Why We Invested in Jetlore

A deep dive into AI applied to product/content personalization

Versión en Español

Jetlore, headquartered in Sunnyvale (CA), was founded in 2011 by two Stanford PhD dropouts, Eldar Sadikov and Montse Medina. The company has developed an e-commerce personalization SaaS solution based on machine learning/AI that is already in use by some of the world’s most important e-tailers.

JME Venture Capital led their latest financing round (a Series A extension) in September 2016.


The problem of discovery

It can be said without fear of exaggeration that discovery, the ability to find new products relevant to my interests among an almost infinite online offer, is one of the main problems still to be properly solved on the internet today.

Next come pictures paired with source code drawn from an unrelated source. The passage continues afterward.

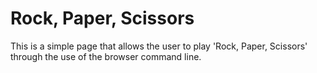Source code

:Rock, Paper, Scissors
=====================

This is a simple page that allows the user to play 'Rock, Paper, Scissors' through the use of the browser command line.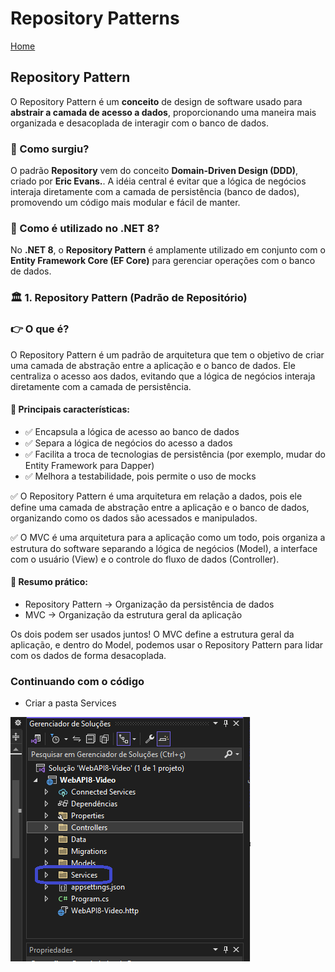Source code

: # Repository Patterns


<div> 
<p><a href="https://github.com/JosiTubaroski/WEB-API-com-.NET-8-e-SQL-Server">Home</a></p>
</div> 

## Repository Pattern

O Repository Pattern é um <b>conceito</b> de design de software usado para <b>abstrair a camada de acesso a dados</b>, proporcionando uma maneira mais organizada e desacoplada de interagir com o banco de dados.

### 🔹 Como surgiu?

O padrão <b>Repository</b> vem do conceito <b>Domain-Driven Design (DDD)</b>, criado por <b>Eric Evans.</b>. A idéia central é evitar que a lógica de negócios interaja diretamente com a camada de persistência (banco de dados), promovendo um código mais modular e fácil de manter.

### 🔹 Como é utilizado no .NET 8?

No <b>.NET 8</b>, o <b>Repository Pattern</b> é amplamente utilizado em conjunto com o <b>Entity Framework Core (EF Core)</b> para gerenciar operações com o banco de dados.

### 🏛 1. Repository Pattern (Padrão de Repositório)

### 👉 O que é?

 O Repository Pattern é um padrão de arquitetura que tem o objetivo de criar uma camada de abstração entre a aplicação e o banco de dados. Ele centraliza o acesso aos dados, evitando que a lógica de negócios interaja diretamente com a camada de persistência.

 #### 📌 Principais características:

 - ✅ Encapsula a lógica de acesso ao banco de dados
 - ✅ Separa a lógica de negócios do acesso a dados
 - ✅ Facilita a troca de tecnologias de persistência (por exemplo, mudar do Entity Framework para Dapper)
 - ✅ Melhora a testabilidade, pois permite o uso de mocks

<p>✅ O Repository Pattern é uma arquitetura em relação a dados, pois ele define uma camada de abstração entre a aplicação e o banco de dados, organizando como os dados são acessados e manipulados.</p>

<p>✅ O MVC é uma arquitetura para a aplicação como um todo, pois organiza a estrutura do software separando a lógica de negócios (Model), a interface com o usuário (View) e o controle do fluxo de dados (Controller).</p>

#### 📌 Resumo prático:

- Repository Pattern → Organização da persistência de dados
- MVC → Organização da estrutura geral da aplicação

 Os dois podem ser usados juntos! O MVC define a estrutura geral da aplicação, e dentro do Model, podemos usar o Repository Pattern para lidar com os dados de forma desacoplada.

### Continuando com o código

- Criar a pasta Services

<img src="https://github.com/JosiTubaroski/Controllers_Services/blob/main/img/01_Pasta_Services.png"/>



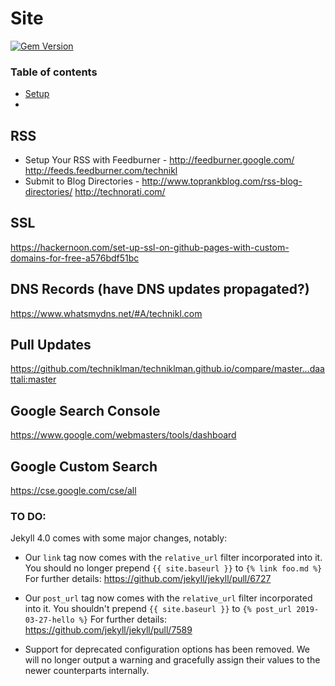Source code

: 
# Site

[![Gem Version](https://badge.fury.io/rb/beautiful-jekyll-theme.svg)](https://badge.fury.io/rb/beautiful-jekyll-theme)

### Table of contents

- [Setup](#CustomSetup)
- 

## RSS
- Setup Your RSS with Feedburner - http://feedburner.google.com/
	http://feeds.feedburner.com/technikl
- Submit to Blog Directories - http://www.toprankblog.com/rss-blog-directories/
	http://technorati.com/
	
## SSL
https://hackernoon.com/set-up-ssl-on-github-pages-with-custom-domains-for-free-a576bdf51bc

## DNS Records (have DNS updates propagated?)
https://www.whatsmydns.net/#A/technikl.com

## Pull Updates
https://github.com/techniklman/techniklman.github.io/compare/master...daattali:master

## Google Search Console
https://www.google.com/webmasters/tools/dashboard

## Google Custom Search
https://cse.google.com/cse/all

### TO DO:

Jekyll 4.0 comes with some major changes, notably:

  * Our `link` tag now comes with the `relative_url` filter incorporated into it.
    You should no longer prepend `{{ site.baseurl }}` to `{% link foo.md %}`
    For further details: https://github.com/jekyll/jekyll/pull/6727

  * Our `post_url` tag now comes with the `relative_url` filter incorporated into it.
    You shouldn't prepend `{{ site.baseurl }}` to `{% post_url 2019-03-27-hello %}`
    For further details: https://github.com/jekyll/jekyll/pull/7589

  * Support for deprecated configuration options has been removed. We will no longer
    output a warning and gracefully assign their values to the newer counterparts
    internally.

By eliminating the barriers to physical distribution and reducing the costs of production, technology has created an unlimited supply/choice problem: there is so much I can choose from that I feel completely lost. It is very likely that even though there might exist new products that are an excellent fit for my needs or tastes I can neither search for them, nor can these products “find me”.

We were promised the power of the long tail (and flying cars); instead we got “blockbusters” (and 140 characters).

I can’t search for those products, because I don’t even know they exist. And when I do, I go straight to Amazon.

And they can’t “find me” either, because the recommendation algorithms — the tools that e-commerce companies use to suggest products — are somewhat coarse when it comes to learning about my true preferences and, moreover, they don’t work in the upper funnel (promotional email, homepage, product listing pages), where ~70% of the customer interactions take place.

Therefore, in retail, if we combine the existence of an 800-pound gorilla, with which it is (nearly) impossible to compete on price or quality of service, with a continuous increase in customer acquisition costs (launching an e-commerce is easier than ever, but it is perhaps harder than ever to retain customers), e-commerce companies have no choice but to:

  • Sell their own products
  • Use tools to increase the conversion of visits to customers
  • Increase their direct organic traffic (free), attracting customers who regularly visit the web / app to discover new products as a form of entertainment (similar to how we visit Facebook in order to discover content of our interest)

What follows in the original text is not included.